What is being asked> The word "have" appears in some lines of the listing below; report how many such lines there are, and nothing else.

Source information>
● ● ● ●

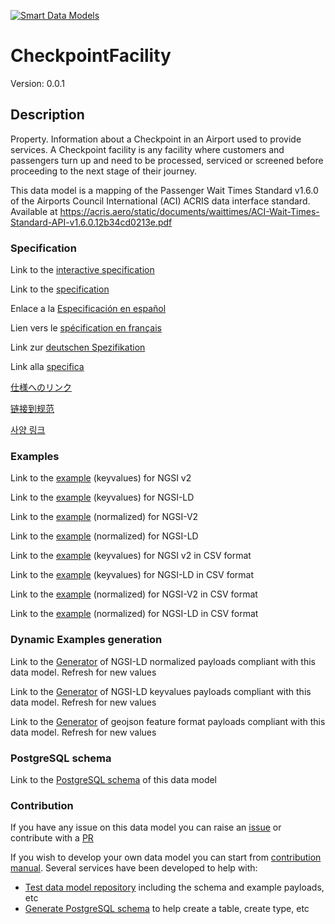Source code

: [![Smart Data Models](https://smartdatamodels.org/wp-content/uploads/2022/01/SmartDataModels_logo.png "Logo")](https://smartdatamodels.org)
# CheckpointFacility
Version: 0.0.1

## Description 

Property. Information about a Checkpoint in an Airport used to provide services. A Checkpoint facility is any facility where customers and passengers turn up and need to be processed, serviced or screened before proceeding to the next stage of their journey. 

This data model is a mapping of the Passenger Wait Times Standard v1.6.0 of the Airports Council International (ACI) ACRIS data interface standard. Available at https://acris.aero/static/documents/waittimes/ACI-Wait-Times-Standard-API-v1.6.0.12b34cd0213e.pdf
### Specification

Link to the [interactive specification](https://swagger.lab.fiware.org/?url=https://smart-data-models.github.io/dataModel.ACRIS/CheckpointFacility/swagger.yaml)

Link to the [specification](https://github.com/smart-data-models/dataModel.ACRIS/blob/master/CheckpointFacility/doc/spec.md)

Enlace a la [Especificación en español](https://github.com/smart-data-models/dataModel.ACRIS/blob/master/CheckpointFacility/doc/spec_ES.md)

Lien vers le [spécification en français](https://github.com/smart-data-models/dataModel.ACRIS/blob/master/CheckpointFacility/doc/spec_FR.md)

Link zur [deutschen Spezifikation](https://github.com/smart-data-models/dataModel.ACRIS/blob/master/CheckpointFacility/doc/spec_DE.md)

Link alla [specifica](https://github.com/smart-data-models/dataModel.ACRIS/blob/master/CheckpointFacility/doc/spec_IT.md)

[仕様へのリンク](https://github.com/smart-data-models/dataModel.ACRIS/blob/master/CheckpointFacility/doc/spec_JA.md)

[链接到规范](https://github.com/smart-data-models/dataModel.ACRIS/blob/master/CheckpointFacility/doc/spec_ZH.md)

[사양 링크](https://github.com/smart-data-models/dataModel.ACRIS/blob/master/CheckpointFacility/doc/spec_KO.md)
### Examples

Link to the [example](https://smart-data-models.github.io/dataModel.ACRIS/CheckpointFacility/examples/example.json) (keyvalues) for NGSI v2

Link to the [example](https://smart-data-models.github.io/dataModel.ACRIS/CheckpointFacility/examples/example.jsonld) (keyvalues) for NGSI-LD

Link to the [example](https://smart-data-models.github.io/dataModel.ACRIS/CheckpointFacility/examples/example-normalized.json) (normalized) for NGSI-V2

Link to the [example](https://smart-data-models.github.io/dataModel.ACRIS/CheckpointFacility/examples/example-normalized.jsonld) (normalized) for NGSI-LD

Link to the [example](https://github.com/smart-data-models/dataModel.ACRIS/blob/master/CheckpointFacility/examples/example.json.csv) (keyvalues) for NGSI v2 in CSV format

Link to the [example](https://github.com/smart-data-models/dataModel.ACRIS/blob/master/CheckpointFacility/examples/example.jsonld.csv) (keyvalues) for NGSI-LD in CSV format

Link to the [example](https://github.com/smart-data-models/dataModel.ACRIS/blob/master/CheckpointFacility/examples/example-normalized.json.csv) (normalized) for NGSI-V2 in CSV format

Link to the [example](https://github.com/smart-data-models/dataModel.ACRIS/blob/master/CheckpointFacility/examples/example-normalized.jsonld.csv) (normalized) for NGSI-LD in CSV format
### Dynamic Examples generation

Link to the [Generator](https://smartdatamodels.org/extra/ngsi-ld_generator.php?schemaUrl=https://raw.githubusercontent.com/smart-data-models/dataModel.ACRIS/master/CheckpointFacility/schema.json&email=info@smartdatamodels.org) of NGSI-LD normalized payloads compliant with this data model. Refresh for new values

Link to the [Generator](https://smartdatamodels.org/extra/ngsi-ld_generator_keyvalues.php?schemaUrl=https://raw.githubusercontent.com/smart-data-models/dataModel.ACRIS/master/CheckpointFacility/schema.json&email=info@smartdatamodels.org) of NGSI-LD keyvalues payloads compliant with this data model. Refresh for new values

Link to the [Generator](https://smartdatamodels.org/extra/geojson_features_generator.php?schemaUrl=https://raw.githubusercontent.com/smart-data-models/dataModel.ACRIS/master/CheckpointFacility/schema.json&email=info@smartdatamodels.org) of geojson feature format payloads compliant with this data model. Refresh for new values
### PostgreSQL schema

Link to the [PostgreSQL schema](https://github.com/smart-data-models/dataModel.ACRIS/blob/master/CheckpointFacility/schema.sql) of this data model
### Contribution

 If you have any issue on this data model you can raise an [issue](https://github.com/smart-data-models/dataModel.ACRIS/issues)  or contribute with a [PR](https://github.com/smart-data-models/dataModel.ACRIS/pulls)

 If you wish to develop your own data model you can start from [contribution manual](https://bit.ly/contribution_manual). Several services have been developed to help with: 
 - [Test data model repository](https://smartdatamodels.org/index.php/data-models-contribution-api/) including the schema and example payloads, etc
 - [Generate PostgreSQL schema](https://smartdatamodels.org/index.php/sql-service/) to help create a table, create type, etc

● ● ● ●

Response to this task> 2